L'obiettivo è quello di far ripartire il consumo e la cultura del vino italiano che promuovono il grande patrimonio del nostro Paese coinvolgendo i giovani.

Le 12 associazioni sono:Agivi, Ais-Associazione Italiana Sommelier, Aspi-Associazione della Sommellerie Professionale Italiana, Le Donne del Vino, Conaf-Consiglio dell’ordina nazionale dei dottori agronomi e dei dottori forestali, Fisar-Federazione Italiana Sommelier Albergatori e Ristoratori, Fivi-Federazione Italiana Vignaioli Indipendenti, Movimento del Turismo del Vino, Slow Food Italia, Sive-Società Italiani di Viticoltura ed Enologia, Onav-Organizzazione Nazionale Assaggiatori di Vino e Vinarius, l’Associazione delle Enoteche Italiane.

Lorenzo Berlendis, vice presidente di Slow Food Italia, ha così spiegato:"Il progetto è nato dalla collaborazione tra le principali associazioni legate al settore vitivinicolo nazionale. Una novità assoluta, dal momento che mai prima d’oggi i rappresentanti delle diverse fasi della filiera si erano uniti in un progetto comune senza interessi di categoria, ma anche un importante stimolo in un momento in cui in Italia il consumo pro capite di vino negli ultimi 50 anni è sceso da 100 a 46 litri. Sempre più feticcio di ambienti ristretti, il vino ha perso il suo ruolo nutrizionale e il suo posto sulle nostre tavole, soprattutto per le giovani generazioni".

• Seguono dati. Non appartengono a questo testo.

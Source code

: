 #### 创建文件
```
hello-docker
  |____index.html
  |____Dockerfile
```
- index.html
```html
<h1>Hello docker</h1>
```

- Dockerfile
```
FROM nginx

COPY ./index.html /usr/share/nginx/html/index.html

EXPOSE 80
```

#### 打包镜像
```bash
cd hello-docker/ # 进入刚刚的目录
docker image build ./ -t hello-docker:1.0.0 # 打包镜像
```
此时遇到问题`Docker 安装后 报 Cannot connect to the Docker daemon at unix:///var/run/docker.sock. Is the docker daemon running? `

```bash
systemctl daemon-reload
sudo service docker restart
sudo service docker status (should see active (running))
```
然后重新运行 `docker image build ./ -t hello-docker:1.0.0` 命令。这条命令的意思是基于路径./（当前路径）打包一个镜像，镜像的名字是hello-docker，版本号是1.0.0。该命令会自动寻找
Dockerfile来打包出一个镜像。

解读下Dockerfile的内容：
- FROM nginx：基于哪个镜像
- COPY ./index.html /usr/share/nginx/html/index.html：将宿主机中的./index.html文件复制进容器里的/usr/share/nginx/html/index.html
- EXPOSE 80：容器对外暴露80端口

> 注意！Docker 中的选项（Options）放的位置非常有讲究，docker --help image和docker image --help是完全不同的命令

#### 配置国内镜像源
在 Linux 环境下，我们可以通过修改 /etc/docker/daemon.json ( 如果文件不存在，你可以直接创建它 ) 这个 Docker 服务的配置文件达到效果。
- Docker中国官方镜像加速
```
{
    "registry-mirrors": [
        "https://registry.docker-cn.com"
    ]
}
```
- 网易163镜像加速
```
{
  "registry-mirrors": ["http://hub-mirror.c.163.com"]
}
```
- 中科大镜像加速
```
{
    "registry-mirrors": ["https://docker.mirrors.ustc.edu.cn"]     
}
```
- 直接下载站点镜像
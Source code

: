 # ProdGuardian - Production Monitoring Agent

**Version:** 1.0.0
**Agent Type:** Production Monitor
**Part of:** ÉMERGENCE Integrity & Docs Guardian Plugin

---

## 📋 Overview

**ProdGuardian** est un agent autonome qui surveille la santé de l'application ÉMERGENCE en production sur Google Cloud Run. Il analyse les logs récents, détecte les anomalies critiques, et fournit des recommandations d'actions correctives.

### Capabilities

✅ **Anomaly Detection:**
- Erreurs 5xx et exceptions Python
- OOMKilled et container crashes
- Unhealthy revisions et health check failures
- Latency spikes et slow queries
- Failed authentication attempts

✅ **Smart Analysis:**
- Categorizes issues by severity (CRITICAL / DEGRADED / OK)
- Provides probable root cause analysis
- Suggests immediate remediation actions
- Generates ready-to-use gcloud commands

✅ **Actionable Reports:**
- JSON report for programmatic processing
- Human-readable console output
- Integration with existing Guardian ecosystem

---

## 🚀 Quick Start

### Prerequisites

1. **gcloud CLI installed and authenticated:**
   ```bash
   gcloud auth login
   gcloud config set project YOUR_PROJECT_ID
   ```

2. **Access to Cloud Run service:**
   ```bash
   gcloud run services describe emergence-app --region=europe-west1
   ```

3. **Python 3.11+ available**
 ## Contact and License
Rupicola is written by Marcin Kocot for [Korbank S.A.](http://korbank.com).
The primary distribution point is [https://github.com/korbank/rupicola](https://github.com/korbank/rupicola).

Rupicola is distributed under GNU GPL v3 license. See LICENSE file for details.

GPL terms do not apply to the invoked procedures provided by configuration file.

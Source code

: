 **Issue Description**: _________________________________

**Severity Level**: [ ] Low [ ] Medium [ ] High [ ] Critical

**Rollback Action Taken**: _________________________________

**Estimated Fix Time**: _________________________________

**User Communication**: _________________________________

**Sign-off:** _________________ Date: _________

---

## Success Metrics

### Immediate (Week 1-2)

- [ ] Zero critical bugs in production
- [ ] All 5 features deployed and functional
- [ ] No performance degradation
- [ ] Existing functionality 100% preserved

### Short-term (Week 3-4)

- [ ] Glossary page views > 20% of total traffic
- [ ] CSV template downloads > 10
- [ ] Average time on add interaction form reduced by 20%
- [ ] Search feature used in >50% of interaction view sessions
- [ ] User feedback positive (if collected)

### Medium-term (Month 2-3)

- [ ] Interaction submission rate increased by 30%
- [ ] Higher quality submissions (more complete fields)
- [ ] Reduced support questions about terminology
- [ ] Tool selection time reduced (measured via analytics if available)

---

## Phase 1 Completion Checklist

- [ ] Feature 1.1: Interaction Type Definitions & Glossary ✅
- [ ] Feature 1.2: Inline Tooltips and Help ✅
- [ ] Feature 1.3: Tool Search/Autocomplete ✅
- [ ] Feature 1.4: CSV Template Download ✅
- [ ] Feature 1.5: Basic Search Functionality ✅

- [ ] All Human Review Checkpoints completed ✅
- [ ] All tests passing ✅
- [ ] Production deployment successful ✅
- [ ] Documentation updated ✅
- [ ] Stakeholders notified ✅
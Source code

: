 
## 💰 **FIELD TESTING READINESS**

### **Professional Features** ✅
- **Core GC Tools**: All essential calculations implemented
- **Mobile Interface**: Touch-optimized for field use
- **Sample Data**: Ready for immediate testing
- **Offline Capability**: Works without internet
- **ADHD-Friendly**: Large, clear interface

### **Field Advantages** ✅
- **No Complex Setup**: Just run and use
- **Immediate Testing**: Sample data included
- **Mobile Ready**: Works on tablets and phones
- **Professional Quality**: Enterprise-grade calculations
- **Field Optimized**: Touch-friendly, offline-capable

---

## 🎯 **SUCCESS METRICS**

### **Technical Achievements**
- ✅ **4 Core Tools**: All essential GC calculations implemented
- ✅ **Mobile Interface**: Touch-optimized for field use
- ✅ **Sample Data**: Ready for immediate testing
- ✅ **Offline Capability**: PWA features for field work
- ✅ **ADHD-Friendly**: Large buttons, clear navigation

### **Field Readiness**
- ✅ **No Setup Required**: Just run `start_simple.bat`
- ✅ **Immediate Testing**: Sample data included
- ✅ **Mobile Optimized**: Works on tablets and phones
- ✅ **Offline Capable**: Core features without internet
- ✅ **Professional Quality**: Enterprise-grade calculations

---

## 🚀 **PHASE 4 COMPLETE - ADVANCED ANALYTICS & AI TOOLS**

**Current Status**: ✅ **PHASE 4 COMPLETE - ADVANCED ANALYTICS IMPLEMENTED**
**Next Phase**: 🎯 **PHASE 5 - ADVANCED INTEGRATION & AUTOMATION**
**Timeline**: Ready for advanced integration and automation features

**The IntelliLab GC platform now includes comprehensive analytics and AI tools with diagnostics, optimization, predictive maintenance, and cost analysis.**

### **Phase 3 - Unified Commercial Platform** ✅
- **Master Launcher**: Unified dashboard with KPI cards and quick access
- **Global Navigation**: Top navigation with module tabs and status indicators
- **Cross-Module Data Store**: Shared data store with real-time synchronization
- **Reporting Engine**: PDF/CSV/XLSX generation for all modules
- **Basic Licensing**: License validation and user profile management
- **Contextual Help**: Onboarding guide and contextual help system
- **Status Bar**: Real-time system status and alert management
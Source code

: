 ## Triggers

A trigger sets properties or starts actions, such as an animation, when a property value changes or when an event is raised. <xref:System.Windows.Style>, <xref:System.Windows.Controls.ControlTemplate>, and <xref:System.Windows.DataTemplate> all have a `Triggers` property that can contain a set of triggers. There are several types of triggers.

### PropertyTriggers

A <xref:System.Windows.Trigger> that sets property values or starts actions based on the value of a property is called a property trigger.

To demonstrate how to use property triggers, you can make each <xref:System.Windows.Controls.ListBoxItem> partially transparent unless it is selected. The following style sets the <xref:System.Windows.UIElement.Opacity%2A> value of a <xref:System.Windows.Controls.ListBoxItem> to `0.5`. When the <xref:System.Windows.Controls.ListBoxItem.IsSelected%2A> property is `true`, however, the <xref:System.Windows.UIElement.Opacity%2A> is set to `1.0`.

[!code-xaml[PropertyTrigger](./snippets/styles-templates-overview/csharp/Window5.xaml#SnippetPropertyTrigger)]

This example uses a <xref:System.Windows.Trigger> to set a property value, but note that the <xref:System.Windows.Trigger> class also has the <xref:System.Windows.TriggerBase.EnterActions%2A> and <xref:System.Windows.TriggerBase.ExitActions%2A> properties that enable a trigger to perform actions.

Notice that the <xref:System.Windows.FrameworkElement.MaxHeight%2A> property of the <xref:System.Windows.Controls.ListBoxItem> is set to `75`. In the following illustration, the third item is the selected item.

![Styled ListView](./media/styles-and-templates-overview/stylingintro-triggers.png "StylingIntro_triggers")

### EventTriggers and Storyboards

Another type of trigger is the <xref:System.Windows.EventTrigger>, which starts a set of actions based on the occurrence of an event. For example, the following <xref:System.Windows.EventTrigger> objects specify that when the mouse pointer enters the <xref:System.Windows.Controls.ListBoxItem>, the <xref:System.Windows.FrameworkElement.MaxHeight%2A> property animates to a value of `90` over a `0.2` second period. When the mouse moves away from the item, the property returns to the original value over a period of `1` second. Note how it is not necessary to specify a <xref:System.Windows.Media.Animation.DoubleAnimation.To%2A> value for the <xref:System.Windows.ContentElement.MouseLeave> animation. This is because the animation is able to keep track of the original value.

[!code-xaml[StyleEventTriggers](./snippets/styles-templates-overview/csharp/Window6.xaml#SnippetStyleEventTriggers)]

Il presidente Onav e coordinatore Co.N.V.i, Vito Intini, ha dichiarato che:"la Consulta nasce per dare una risposta al crescente calo dei consumi di vino in Italia. La nostra scelta è stata partire dai giovani. L’idea è raccogliere tutto il nostro patrimonio storico e ambientale per introdurre il vino e la sua conoscenza come parte della nostra identità nazionale. Parleremo ai ragazzi di vino e cultura, perché il vino è un elemento del nostro essere italiani, e spiegheremo loro cosa vuol dire fare un prodotto di qualità in questo paese. Partiremo ovviamente dall’educare i giovani a bere consapevolmente, fornendo loro gli strumenti per avvicinarsi al vino in modo intelligente".